**WHAT YOU SHOULD DO:** Only the lines with "pressure" in the entries below belong in the answer; please copy them.

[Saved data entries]
---
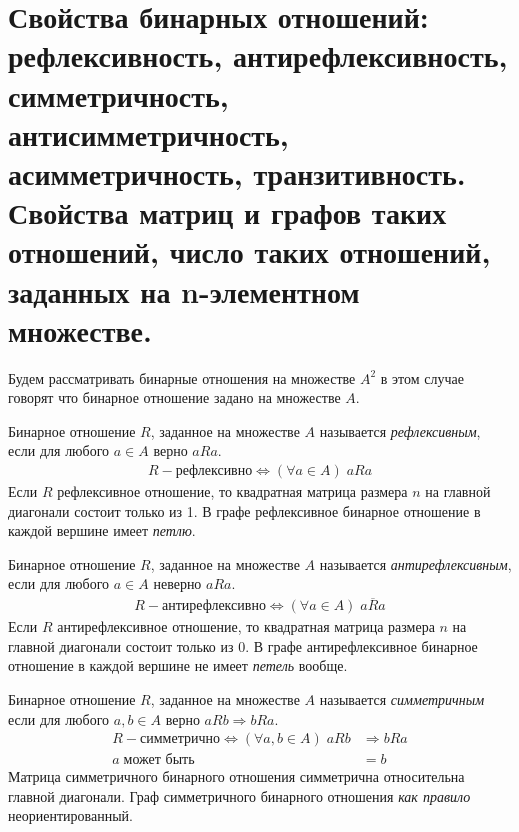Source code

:\section{Свойства бинарных отношений: рефлексивность, антирефлексивность, симметричность, 
антисимметричность, асимметричность, транзитивность. Свойства матриц и графов таких 
отношений, число таких отношений, заданных на n-элементном множестве.}

Будем рассматривать бинарные отношения на множестве $A^2$ в этом случае говорят что бинарное отношение задано на множестве $A$.

\begin{definition}
	Бинарное отношение $R$, заданное на множестве $A$ называется \textit{рефлексивным}, если для любого $a \in A$ верно $aRa$.
	\begin{align*}
		R - \textit{рефлексивно} \iff (\forall a \in A) \; aRa
	\end{align*}
	Если $R$ рефлексивное отношение, то квадратная матрица размера $n$ на главной диагонали состоит только из 1.
    В графе рефлексивное бинарное отношение в каждой вершине имеет \textit{петлю}.
\end{definition}

\begin{definition}
	Бинарное отношение $R$, заданное на множестве $A$ называется \textit{антирефлексивным}, если для любого $a \in A$ неверно $aRa$.
	\begin{align*}
		R - \textit{антирефлексивно} \iff (\forall a \in A) \; \overline{aRa}
	\end{align*}
    Если $R$ антирефлексивное отношение, то квадратная матрица размера $n$ на главной диагонали состоит только из 0.
    В графе антирефлексивное бинарное отношение в каждой вершине не имеет \textit{петель} вообще.
\end{definition}

\begin{definition}
	Бинарное отношение $R$, заданное на множестве $A$ называется \textit{симметричным} если для любого $a,b \in A$ верно $aRb \Rightarrow bRa$.
	\begin{align*}
		R - \textit{симметрично} \iff (\forall a, b \in A) \; aRb &\Rightarrow bRa\\
		a \; \textit{может быть} &= b
	\end{align*}
    Матрица симметричного бинарного отношения симметрична относительна главной диагонали.
    Граф симметричного бинарного отношения \textit{как правило} неориентированный.
\end{definition}

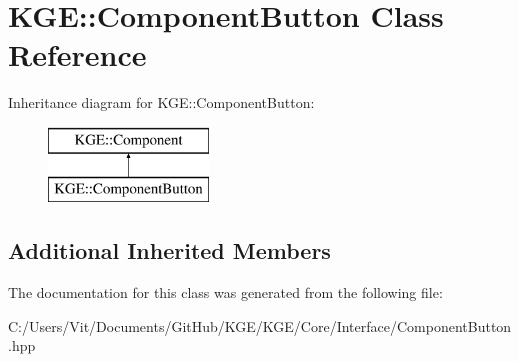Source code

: \hypertarget{class_k_g_e_1_1_component_button}{\section{K\-G\-E\-:\-:Component\-Button Class Reference}
\label{class_k_g_e_1_1_component_button}
}
Inheritance diagram for K\-G\-E\-:\-:Component\-Button\-:\begin{figure}[H]
\begin{center}
\leavevmode
\includegraphics[height=2.000000cm]{class_k_g_e_1_1_component_button}
\end{center}
\end{figure}
\subsection*{Additional Inherited Members}


The documentation for this class was generated from the following file\-:\begin{DoxyCompactItemize}
\item 
C\-:/\-Users/\-Vit/\-Documents/\-Git\-Hub/\-K\-G\-E/\-K\-G\-E/\-Core/\-Interface/Component\-Button.\-hpp\end{DoxyCompactItemize}
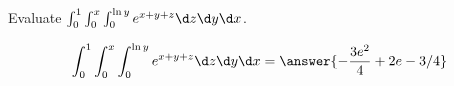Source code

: \documentclass{ximera}
\author{David Guichard \and Neal Koblitz \and H. Jerome Keisler \and Albert Scheller \and Barry Balof \and Mike Wills \and Matthew Carr}
\begin{document}
\begin{exercise}





Evaluate  $\int_{0}^{1}\int_{0}^{x}\int_{0}^{\ln y}e^{x+y+z}\d z\d y\d x$.

\begin{prompt}
\[
\int_{0}^{1}\int_{0}^{x}\int_{0}^{\ln y}e^{x+y+z}\d z\d y\d x=\answer{-\frac{3e^2}{4}+2e-3/4}
\]
\end{prompt}



\end{exercise}
\end{document}

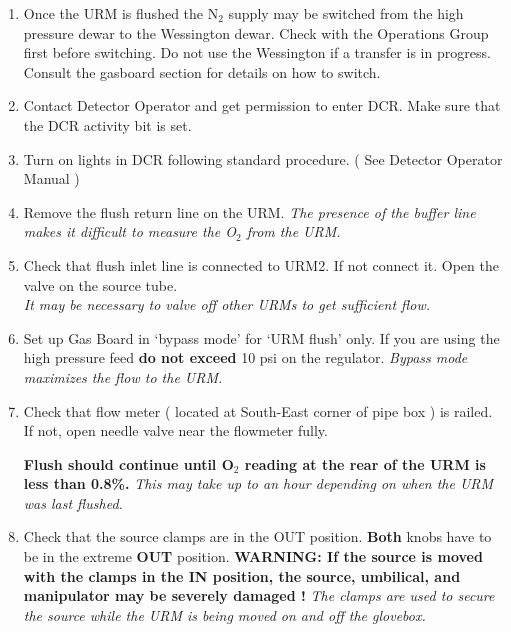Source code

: \begin{enumerate}
\item Once the URM is flushed the N$_2$ supply may be switched from the high
pressure dewar to the Wessington dewar. Check with the Operations Group first
before switching. Do not use the Wessington if a transfer is in progress.
Consult the gasboard section for details on how to switch.


\item\checkbox Contact Detector Operator and get permission to enter DCR. Make sure
that the DCR activity bit is set.
  

\item\checkbox Turn on lights in DCR following standard procedure. ( See Detector Operator 
Manual )

\item\checkbox Remove the flush return line on the URM.
  \small
  {\em The presence of the buffer line makes it difficult to measure the O$_2$ from
the URM.
  }
  \normalsize


  
\item\checkbox Check that flush inlet line is connected to URM2.  If not
  connect it. Open the valve on the source tube.\\
  \small
  {\em It may be necessary to valve off other URMs to get sufficient flow.
  }
  \normalsize

\item\checkbox Set up Gas Board in `bypass mode' for `URM flush' only. If you are
using the high pressure feed {\bf do not exceed } 10 psi on the regulator.
  \small
  {\em Bypass mode maximizes the flow to the URM.
  }
  \normalsize

\item\checkbox Check that flow meter ( located at South-East corner of
pipe box ) is railed. If not, open needle valve near the flowmeter fully.

   {\bf Flush should continue until O$_2$ reading at the rear of the URM is less than 0.8\%.}
   \small
   {\em
     This may take up to an hour depending on when the URM was last
     flushed.
   }
   \normalsize



\item\checkbox Check that the source clamps are in the OUT position.  
{\bf Both } knobs have to be in the extreme {\bf OUT} position. 
{\bf 
     WARNING:  If the source is moved with the clamps in the {\bf IN} position,
       the source, umbilical,
     and manipulator may be severely damaged ! 
   }
  \small
  {\em
   The clamps are used to secure the source while the URM is being moved
   on and off the glovebox.
  }
  \normalsize



\end{enumerate}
---
**EXERCISE RESPONSE:**
pressure dewar to the Wessington dewar. Check with the Operations Group first
using the high pressure feed {\bf do not exceed } 10 psi on the regulator.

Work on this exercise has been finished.